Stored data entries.
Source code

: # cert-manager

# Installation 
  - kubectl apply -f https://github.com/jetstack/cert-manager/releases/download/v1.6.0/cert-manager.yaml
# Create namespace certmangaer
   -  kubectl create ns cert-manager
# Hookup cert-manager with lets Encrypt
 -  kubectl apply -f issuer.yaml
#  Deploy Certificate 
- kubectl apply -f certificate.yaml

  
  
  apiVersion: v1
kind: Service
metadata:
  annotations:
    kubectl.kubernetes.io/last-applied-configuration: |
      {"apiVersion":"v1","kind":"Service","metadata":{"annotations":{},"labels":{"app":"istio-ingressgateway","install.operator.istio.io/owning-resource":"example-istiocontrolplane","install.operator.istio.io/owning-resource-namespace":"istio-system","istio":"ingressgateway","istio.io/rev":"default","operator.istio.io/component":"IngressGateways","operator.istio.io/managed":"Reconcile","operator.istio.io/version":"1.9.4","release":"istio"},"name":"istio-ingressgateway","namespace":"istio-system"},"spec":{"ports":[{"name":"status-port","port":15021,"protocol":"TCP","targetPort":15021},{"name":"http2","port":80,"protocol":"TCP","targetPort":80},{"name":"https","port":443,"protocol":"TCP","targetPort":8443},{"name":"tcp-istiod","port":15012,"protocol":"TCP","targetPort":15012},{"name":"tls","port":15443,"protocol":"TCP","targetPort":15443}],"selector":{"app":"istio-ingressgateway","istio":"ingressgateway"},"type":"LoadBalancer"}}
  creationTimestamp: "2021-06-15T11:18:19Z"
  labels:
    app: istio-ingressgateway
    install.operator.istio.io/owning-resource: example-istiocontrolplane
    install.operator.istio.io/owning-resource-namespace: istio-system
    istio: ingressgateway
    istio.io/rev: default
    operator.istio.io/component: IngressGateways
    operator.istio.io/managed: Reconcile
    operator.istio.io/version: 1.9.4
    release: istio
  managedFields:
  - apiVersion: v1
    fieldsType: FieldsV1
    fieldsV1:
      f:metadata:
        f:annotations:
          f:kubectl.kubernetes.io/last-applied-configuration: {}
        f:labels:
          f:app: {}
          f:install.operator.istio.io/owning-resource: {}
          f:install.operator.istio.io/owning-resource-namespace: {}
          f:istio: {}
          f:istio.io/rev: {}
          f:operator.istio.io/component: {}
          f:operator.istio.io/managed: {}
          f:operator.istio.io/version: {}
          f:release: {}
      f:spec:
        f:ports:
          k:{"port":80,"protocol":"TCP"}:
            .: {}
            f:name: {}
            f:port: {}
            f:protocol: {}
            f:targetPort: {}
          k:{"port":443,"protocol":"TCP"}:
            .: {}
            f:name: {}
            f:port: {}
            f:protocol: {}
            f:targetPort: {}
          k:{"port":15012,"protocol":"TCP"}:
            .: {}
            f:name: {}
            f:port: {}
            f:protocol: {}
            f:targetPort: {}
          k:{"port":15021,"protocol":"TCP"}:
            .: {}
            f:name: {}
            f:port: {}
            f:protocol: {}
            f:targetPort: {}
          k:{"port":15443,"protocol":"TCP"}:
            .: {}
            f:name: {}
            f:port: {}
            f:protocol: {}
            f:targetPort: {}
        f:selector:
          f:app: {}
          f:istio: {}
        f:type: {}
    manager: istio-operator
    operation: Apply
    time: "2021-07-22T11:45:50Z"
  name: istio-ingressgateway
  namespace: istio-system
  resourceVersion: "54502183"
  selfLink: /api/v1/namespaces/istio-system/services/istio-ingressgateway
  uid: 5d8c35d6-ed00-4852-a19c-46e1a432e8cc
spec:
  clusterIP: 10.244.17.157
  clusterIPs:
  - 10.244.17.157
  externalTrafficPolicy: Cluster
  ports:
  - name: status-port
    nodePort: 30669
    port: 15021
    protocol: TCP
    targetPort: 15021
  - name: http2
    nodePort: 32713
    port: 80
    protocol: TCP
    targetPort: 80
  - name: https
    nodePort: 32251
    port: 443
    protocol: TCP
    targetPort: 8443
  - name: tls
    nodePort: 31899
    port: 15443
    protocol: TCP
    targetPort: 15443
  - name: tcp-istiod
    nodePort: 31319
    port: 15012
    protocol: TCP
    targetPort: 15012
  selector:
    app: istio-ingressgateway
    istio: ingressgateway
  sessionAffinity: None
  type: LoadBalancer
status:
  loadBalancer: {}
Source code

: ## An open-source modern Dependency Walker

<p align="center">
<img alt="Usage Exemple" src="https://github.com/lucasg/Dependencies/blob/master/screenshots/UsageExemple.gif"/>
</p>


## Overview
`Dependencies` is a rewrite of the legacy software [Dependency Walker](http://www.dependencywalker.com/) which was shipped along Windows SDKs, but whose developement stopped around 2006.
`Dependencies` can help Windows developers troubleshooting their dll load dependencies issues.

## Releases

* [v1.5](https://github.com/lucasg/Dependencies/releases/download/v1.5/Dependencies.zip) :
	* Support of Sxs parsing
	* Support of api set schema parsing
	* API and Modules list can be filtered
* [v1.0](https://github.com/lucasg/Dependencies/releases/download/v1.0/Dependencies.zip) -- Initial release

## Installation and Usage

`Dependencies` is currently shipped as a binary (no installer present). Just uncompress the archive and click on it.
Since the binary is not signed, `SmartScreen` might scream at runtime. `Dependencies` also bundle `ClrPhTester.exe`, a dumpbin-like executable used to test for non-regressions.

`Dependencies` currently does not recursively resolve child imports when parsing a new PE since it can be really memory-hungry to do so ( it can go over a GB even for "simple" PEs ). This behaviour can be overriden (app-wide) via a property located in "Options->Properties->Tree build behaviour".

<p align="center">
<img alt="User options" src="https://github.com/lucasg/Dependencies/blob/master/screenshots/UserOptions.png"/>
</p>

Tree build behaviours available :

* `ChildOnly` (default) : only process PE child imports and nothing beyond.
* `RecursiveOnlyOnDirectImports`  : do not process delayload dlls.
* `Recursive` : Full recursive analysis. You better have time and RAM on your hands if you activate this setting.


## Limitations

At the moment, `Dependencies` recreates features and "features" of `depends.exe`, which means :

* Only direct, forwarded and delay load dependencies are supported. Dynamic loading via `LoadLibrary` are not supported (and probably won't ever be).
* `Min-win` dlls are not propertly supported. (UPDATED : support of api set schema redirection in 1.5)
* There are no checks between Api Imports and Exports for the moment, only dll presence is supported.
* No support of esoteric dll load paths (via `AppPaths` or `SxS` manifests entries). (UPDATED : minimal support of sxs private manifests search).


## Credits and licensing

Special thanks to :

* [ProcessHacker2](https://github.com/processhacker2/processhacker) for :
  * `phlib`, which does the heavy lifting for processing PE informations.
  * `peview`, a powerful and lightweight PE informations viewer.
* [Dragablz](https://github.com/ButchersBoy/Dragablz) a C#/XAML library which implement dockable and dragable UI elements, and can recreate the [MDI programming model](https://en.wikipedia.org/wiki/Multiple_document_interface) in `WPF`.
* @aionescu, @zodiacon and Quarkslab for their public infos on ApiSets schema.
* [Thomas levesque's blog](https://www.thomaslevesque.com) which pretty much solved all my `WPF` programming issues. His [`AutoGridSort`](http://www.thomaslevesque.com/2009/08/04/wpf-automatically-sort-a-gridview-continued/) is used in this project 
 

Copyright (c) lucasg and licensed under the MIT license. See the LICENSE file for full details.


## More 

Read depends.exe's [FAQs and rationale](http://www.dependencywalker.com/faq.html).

TRY IT.
Could you write out the full data verbatim?

COMPLETED EXERCISE.
Source code

: # cert-manager

# Installation 
  - kubectl apply -f https://github.com/jetstack/cert-manager/releases/download/v1.6.0/cert-manager.yaml
# Create namespace certmangaer
   -  kubectl create ns cert-manager
# Hookup cert-manager with lets Encrypt
 -  kubectl apply -f issuer.yaml
#  Deploy Certificate 
- kubectl apply -f certificate.yaml

  
  
  apiVersion: v1
kind: Service
metadata:
  annotations:
    kubectl.kubernetes.io/last-applied-configuration: |
      {"apiVersion":"v1","kind":"Service","metadata":{"annotations":{},"labels":{"app":"istio-ingressgateway","install.operator.istio.io/owning-resource":"example-istiocontrolplane","install.operator.istio.io/owning-resource-namespace":"istio-system","istio":"ingressgateway","istio.io/rev":"default","operator.istio.io/component":"IngressGateways","operator.istio.io/managed":"Reconcile","operator.istio.io/version":"1.9.4","release":"istio"},"name":"istio-ingressgateway","namespace":"istio-system"},"spec":{"ports":[{"name":"status-port","port":15021,"protocol":"TCP","targetPort":15021},{"name":"http2","port":80,"protocol":"TCP","targetPort":80},{"name":"https","port":443,"protocol":"TCP","targetPort":8443},{"name":"tcp-istiod","port":15012,"protocol":"TCP","targetPort":15012},{"name":"tls","port":15443,"protocol":"TCP","targetPort":15443}],"selector":{"app":"istio-ingressgateway","istio":"ingressgateway"},"type":"LoadBalancer"}}
  creationTimestamp: "2021-06-15T11:18:19Z"
  labels:
    app: istio-ingressgateway
    install.operator.istio.io/owning-resource: example-istiocontrolplane
    install.operator.istio.io/owning-resource-namespace: istio-system
    istio: ingressgateway
    istio.io/rev: default
    operator.istio.io/component: IngressGateways
    operator.istio.io/managed: Reconcile
    operator.istio.io/version: 1.9.4
    release: istio
  managedFields:
  - apiVersion: v1
    fieldsType: FieldsV1
    fieldsV1:
      f:metadata:
        f:annotations:
          f:kubectl.kubernetes.io/last-applied-configuration: {}
        f:labels:
          f:app: {}
          f:install.operator.istio.io/owning-resource: {}
          f:install.operator.istio.io/owning-resource-namespace: {}
          f:istio: {}
          f:istio.io/rev: {}
          f:operator.istio.io/component: {}
          f:operator.istio.io/managed: {}
          f:operator.istio.io/version: {}
          f:release: {}
      f:spec:
        f:ports:
          k:{"port":80,"protocol":"TCP"}:
            .: {}
            f:name: {}
            f:port: {}
            f:protocol: {}
            f:targetPort: {}
          k:{"port":443,"protocol":"TCP"}:
            .: {}
            f:name: {}
            f:port: {}
            f:protocol: {}
            f:targetPort: {}
          k:{"port":15012,"protocol":"TCP"}:
            .: {}
            f:name: {}
            f:port: {}
            f:protocol: {}
            f:targetPort: {}
          k:{"port":15021,"protocol":"TCP"}:
            .: {}
            f:name: {}
            f:port: {}
            f:protocol: {}
            f:targetPort: {}
          k:{"port":15443,"protocol":"TCP"}:
            .: {}
            f:name: {}
            f:port: {}
            f:protocol: {}
            f:targetPort: {}
        f:selector:
          f:app: {}
          f:istio: {}
        f:type: {}
    manager: istio-operator
    operation: Apply
    time: "2021-07-22T11:45:50Z"
  name: istio-ingressgateway
  namespace: istio-system
  resourceVersion: "54502183"
  selfLink: /api/v1/namespaces/istio-system/services/istio-ingressgateway
  uid: 5d8c35d6-ed00-4852-a19c-46e1a432e8cc
spec:
  clusterIP: 10.244.17.157
  clusterIPs:
  - 10.244.17.157
  externalTrafficPolicy: Cluster
  ports:
  - name: status-port
    nodePort: 30669
    port: 15021
    protocol: TCP
    targetPort: 15021
  - name: http2
    nodePort: 32713
    port: 80
    protocol: TCP
    targetPort: 80
  - name: https
    nodePort: 32251
    port: 443
    protocol: TCP
    targetPort: 8443
  - name: tls
    nodePort: 31899
    port: 15443
    protocol: TCP
    targetPort: 15443
  - name: tcp-istiod
    nodePort: 31319
    port: 15012
    protocol: TCP
    targetPort: 15012
  selector:
    app: istio-ingressgateway
    istio: ingressgateway
  sessionAffinity: None
  type: LoadBalancer
status:
  loadBalancer: {}
Source code

: ## An open-source modern Dependency Walker

<p align="center">
<img alt="Usage Exemple" src="https://github.com/lucasg/Dependencies/blob/master/screenshots/UsageExemple.gif"/>
</p>


## Overview
`Dependencies` is a rewrite of the legacy software [Dependency Walker](http://www.dependencywalker.com/) which was shipped along Windows SDKs, but whose developement stopped around 2006.
`Dependencies` can help Windows developers troubleshooting their dll load dependencies issues.

## Releases

* [v1.5](https://github.com/lucasg/Dependencies/releases/download/v1.5/Dependencies.zip) :
	* Support of Sxs parsing
	* Support of api set schema parsing
	* API and Modules list can be filtered
* [v1.0](https://github.com/lucasg/Dependencies/releases/download/v1.0/Dependencies.zip) -- Initial release

## Installation and Usage

`Dependencies` is currently shipped as a binary (no installer present). Just uncompress the archive and click on it.
Since the binary is not signed, `SmartScreen` might scream at runtime. `Dependencies` also bundle `ClrPhTester.exe`, a dumpbin-like executable used to test for non-regressions.

`Dependencies` currently does not recursively resolve child imports when parsing a new PE since it can be really memory-hungry to do so ( it can go over a GB even for "simple" PEs ). This behaviour can be overriden (app-wide) via a property located in "Options->Properties->Tree build behaviour".

<p align="center">
<img alt="User options" src="https://github.com/lucasg/Dependencies/blob/master/screenshots/UserOptions.png"/>
</p>

Tree build behaviours available :

* `ChildOnly` (default) : only process PE child imports and nothing beyond.
* `RecursiveOnlyOnDirectImports`  : do not process delayload dlls.
* `Recursive` : Full recursive analysis. You better have time and RAM on your hands if you activate this setting.


## Limitations

At the moment, `Dependencies` recreates features and "features" of `depends.exe`, which means :

* Only direct, forwarded and delay load dependencies are supported. Dynamic loading via `LoadLibrary` are not supported (and probably won't ever be).
* `Min-win` dlls are not propertly supported. (UPDATED : support of api set schema redirection in 1.5)
* There are no checks between Api Imports and Exports for the moment, only dll presence is supported.
* No support of esoteric dll load paths (via `AppPaths` or `SxS` manifests entries). (UPDATED : minimal support of sxs private manifests search).


## Credits and licensing

Special thanks to :

* [ProcessHacker2](https://github.com/processhacker2/processhacker) for :
  * `phlib`, which does the heavy lifting for processing PE informations.
  * `peview`, a powerful and lightweight PE informations viewer.
* [Dragablz](https://github.com/ButchersBoy/Dragablz) a C#/XAML library which implement dockable and dragable UI elements, and can recreate the [MDI programming model](https://en.wikipedia.org/wiki/Multiple_document_interface) in `WPF`.
* @aionescu, @zodiacon and Quarkslab for their public infos on ApiSets schema.
* [Thomas levesque's blog](https://www.thomaslevesque.com) which pretty much solved all my `WPF` programming issues. His [`AutoGridSort`](http://www.thomaslevesque.com/2009/08/04/wpf-automatically-sort-a-gridview-continued/) is used in this project 
 

Copyright (c) lucasg and licensed under the MIT license. See the LICENSE file for full details.


## More 

Read depends.exe's [FAQs and rationale](http://www.dependencywalker.com/faq.html).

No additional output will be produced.